I want to write a function computeWriteSet
that takes an arbitrary function f
as an argument and (1) executes the function f
and (2) returns the set of places modified or written to (addresses/pages/objects) during f
‘s execution.
writeset computeWriteSet(function f) { writeset ws = createEmptyWriteset(); // prepare to execute f startRecordingWrites(&ws); f(); stopRecordingWrites(&ws); // post-process the write-set return ws; }
- What options exist for implementing it?
- What are their tradeoffs (in which case which implementation is more efficient and what are the limitations?)
Notes
The function is specified at runtime and can do anything (i.e. can contain any set of instructions, including loops, branching and function/system calls.

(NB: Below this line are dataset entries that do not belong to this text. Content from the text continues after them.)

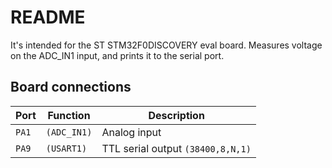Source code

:# README

It's intended for the ST STM32F0DISCOVERY eval board. Measures voltage on the 
ADC\_IN1 input, and prints it to the serial port.

## Board connections

| Port  | Function    | Description                       |
| ----- | ----------- | --------------------------------- |
| `PA1` | `(ADC_IN1)` | Analog input                      |
| `PA9` | `(USART1)`  | TTL serial output `(38400,8,N,1)` |
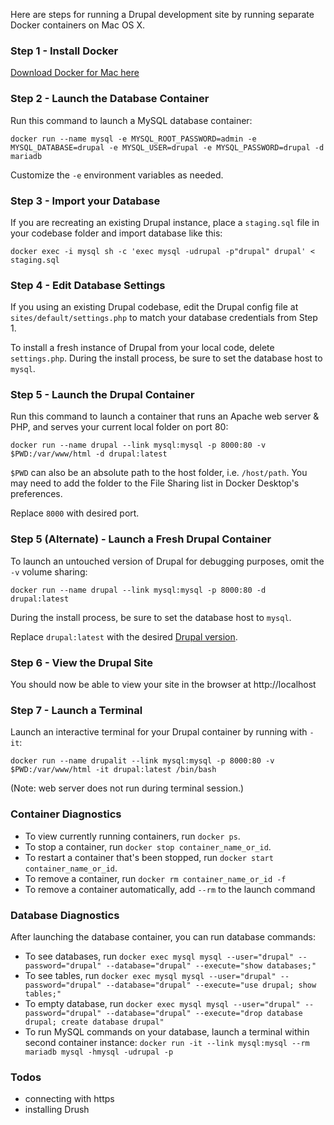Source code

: Here are steps for running a Drupal development site by running separate Docker containers on Mac OS X.

### Step 1 - Install Docker

[Download Docker for Mac here](https://hub.docker.com/?overlay=onboarding)

### Step 2 - Launch the Database Container

Run this command to launch a MySQL database container:

`docker run --name mysql -e MYSQL_ROOT_PASSWORD=admin -e MYSQL_DATABASE=drupal -e MYSQL_USER=drupal -e MYSQL_PASSWORD=drupal -d mariadb`

Customize the `-e` environment variables as needed.

### Step 3 - Import your Database

If you are recreating an existing Drupal instance, place a `staging.sql` file in your codebase folder and import database like this:

`docker exec -i mysql sh -c 'exec mysql -udrupal -p"drupal" drupal' < staging.sql`

### Step 4 - Edit Database Settings

If you using an existing Drupal codebase, edit the Drupal config file at `sites/default/settings.php` to match your database credentials from Step 1.

To install a fresh instance of Drupal from your local code, delete `settings.php`. During the install process, be sure to set the database host to `mysql`.

### Step 5 - Launch the Drupal Container

Run this command to launch a container that runs an Apache web server & PHP, and serves your current local folder on port 80:

`docker run --name drupal --link mysql:mysql -p 8000:80 -v $PWD:/var/www/html -d drupal:latest`

`$PWD` can also be an absolute path to the host folder, i.e. `/host/path`. You may need to add the folder to the File Sharing list in Docker Desktop's preferences.

Replace `8000` with desired port.

### Step 5 (Alternate) - Launch a Fresh Drupal Container

To launch an untouched version of Drupal for debugging purposes, omit the `-v` volume sharing:

`docker run --name drupal --link mysql:mysql -p 8000:80 -d drupal:latest`

During the install process, be sure to set the database host to `mysql`.

Replace `drupal:latest` with the desired [Drupal version](https://hub.docker.com/_/drupal?tab=tags).

### Step 6 - View the Drupal Site

You should now be able to view your site in the browser at http://localhost

### Step 7 - Launch a Terminal

Launch an interactive terminal for your Drupal container by running with `-it`:

`docker run --name drupalit --link mysql:mysql -p 8000:80 -v $PWD:/var/www/html -it drupal:latest /bin/bash`

(Note: web server does not run during terminal session.)

### Container Diagnostics

- To view currently running containers, run `docker ps`.
- To stop a container, run `docker stop container_name_or_id`.
- To restart a container that's been stopped, run `docker start container_name_or_id`.
- To remove a container, run `docker rm container_name_or_id -f`
- To remove a container automatically, add `--rm` to the launch command

### Database Diagnostics

After launching the database container, you can run database commands:

- To see databases, run `docker exec mysql mysql --user="drupal" --password="drupal" --database="drupal" --execute="show databases;"`
- To see tables, run `docker exec mysql mysql --user="drupal" --password="drupal" --database="drupal" --execute="use drupal; show tables;"`
- To empty database, run `docker exec mysql mysql --user="drupal" --password="drupal" --database="drupal" --execute="drop database drupal; create database drupal"`
- To run MySQL commands on your database, launch a terminal within second container instance: `docker run -it --link mysql:mysql --rm mariadb mysql -hmysql -udrupal -p`

### Todos
- connecting with https
- installing Drush
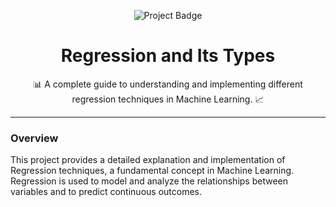 
<p align="center">
  <img src="https://img.shields.io/badge/Project-Regression%20and%20Its%20Types-blue?style=for-the-badge" alt="Project Badge"/>
</p>

<h1 align="center">Regression and Its Types</h1>

<p align="center">
  📊 A complete guide to understanding and implementing different regression techniques in Machine Learning. 📈
</p>

---

### Overview

This project provides a detailed explanation and implementation of Regression techniques, a fundamental concept in Machine Learning.
Regression is used to model and analyze the relationships between variables and to predict continuous outcomes.
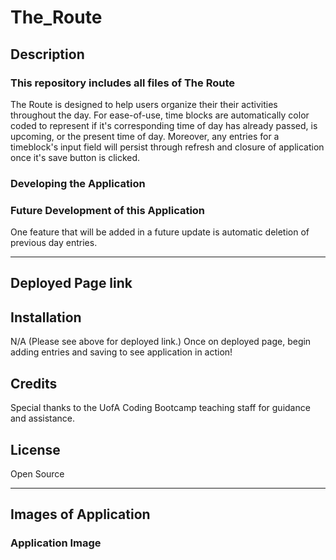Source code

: # The_Route

## Description

### **This repository includes all files of The Route**

The Route is designed to help users organize their their activities throughout the day. For ease-of-use, time blocks are automatically color coded to represent if it's corresponding time of day has already passed, is upcoming, or the present time of day. Moreover, any entries for a timeblock's input field will persist through refresh and closure of application once it's save button is clicked.

### Developing the Application



### Future Development of this Application

One feature that will be added in a future update is automatic deletion of previous day entries.

---
## Deployed Page link



## Installation

N/A (Please see above for deployed link.) Once on deployed page, begin adding entries and saving to see application in action!

## Credits

Special thanks to the UofA Coding Bootcamp teaching staff for guidance and assistance.

## License

Open Source

---
## Images of Application

### Application Image
<!-- ![App Screenshot] -->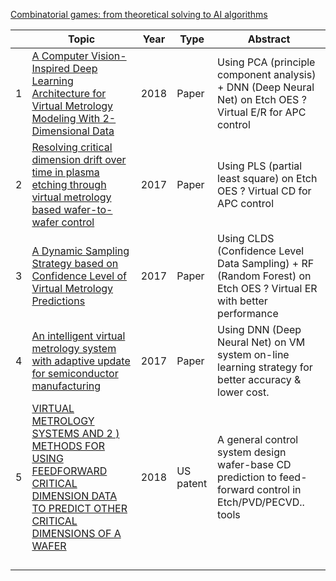 [Combinatorial games: from theoretical solving to
AI algorithms](https://pdfs.semanticscholar.org/5314/aceb96655a858a05d9521f9e87df8a2b60c2.pdf)

|      | Topic                                    | Year | Type      | Abstract                                 |
| ---- | ---------------------------------------- | ---- | --------- | ---------------------------------------- |
| 1    | [A Computer Vision-Inspired Deep Learning Architecture for Virtual Metrology Modeling With 2-Dimensional Data](https://goo.gl/mV7v96) | 2018 | Paper     | Using PCA (principle component analysis) + DNN (Deep Neural Net) on Etch OES ? Virtual E/R for APC control |
| 2    | [Resolving critical dimension drift over time in plasma etching through virtual metrology based wafer-to-wafer control](https://goo.gl/YV8Bch) | 2017 | Paper     | Using PLS (partial least square) on Etch OES ? Virtual CD for APC control |
| 3    | [A Dynamic Sampling Strategy based on Confidence Level of Virtual Metrology Predictions](https://goo.gl/oE6psu) | 2017 | Paper     | Using CLDS (Confidence Level Data Sampling) + RF (Random Forest) on Etch OES ? Virtual ER with better performance |
| 4    | [An intelligent virtual metrology system with adaptive update for semiconductor manufacturing](https://goo.gl/QYiofe) | 2017 | Paper     | Using DNN (Deep Neural Net) on VM system on-line learning strategy for better accuracy & lower cost. |
| 5    | [VIRTUAL METROLOGY SYSTEMS AND 2 ) METHODS FOR USING FEEDFORWARD CRITICAL DIMENSION DATA TO PREDICT OTHER CRITICAL DIMENSIONS OF A WAFER](https://goo.gl/fWPbpg) | 2018 | US patent | A general control system design wafer-base CD prediction to feed-forward control in Etch/PVD/PECVD.. tools |
|      |                                          |      |           |                                          |
|      |                                          |      |           |                                          |
|      |                                          |      |           |                                          |
|      |                                          |      |           |                                          |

All writes from the time f
is called until it returns should be recorded (this includes functions called from within f
itself). For simplicity, let’s assume computeWriteSet
is not called from within.
OS-specific tricks are allowed (and probably required). I’m particularly interested in Linux, ideally within userspace.
Example
static int x = 0; static int y = 0; static int z = 0; void a() { if (y) z++; if (x) y++; x = (x + 1) % 2; } int main() { computeWriteSet(a); // returns { &x } => {x,y,z} = {1, 0, 0} computeWriteSet(a); // returns { &x, &y } => {x,y,z} = {0, 1, 0} computeWriteSet(a); // returns { &x, &z } => {x,y,z} = {1, 1, 1} return 0; }
Expected Output
The output should be the set of changes. This can be either the set of pages:
{ <address of x>, <address of y>, …}
Or the set of memory addresses:
{<page of x and y>, <page of z>, …}
Or the set of objects ( (based on interposition of allocation functions)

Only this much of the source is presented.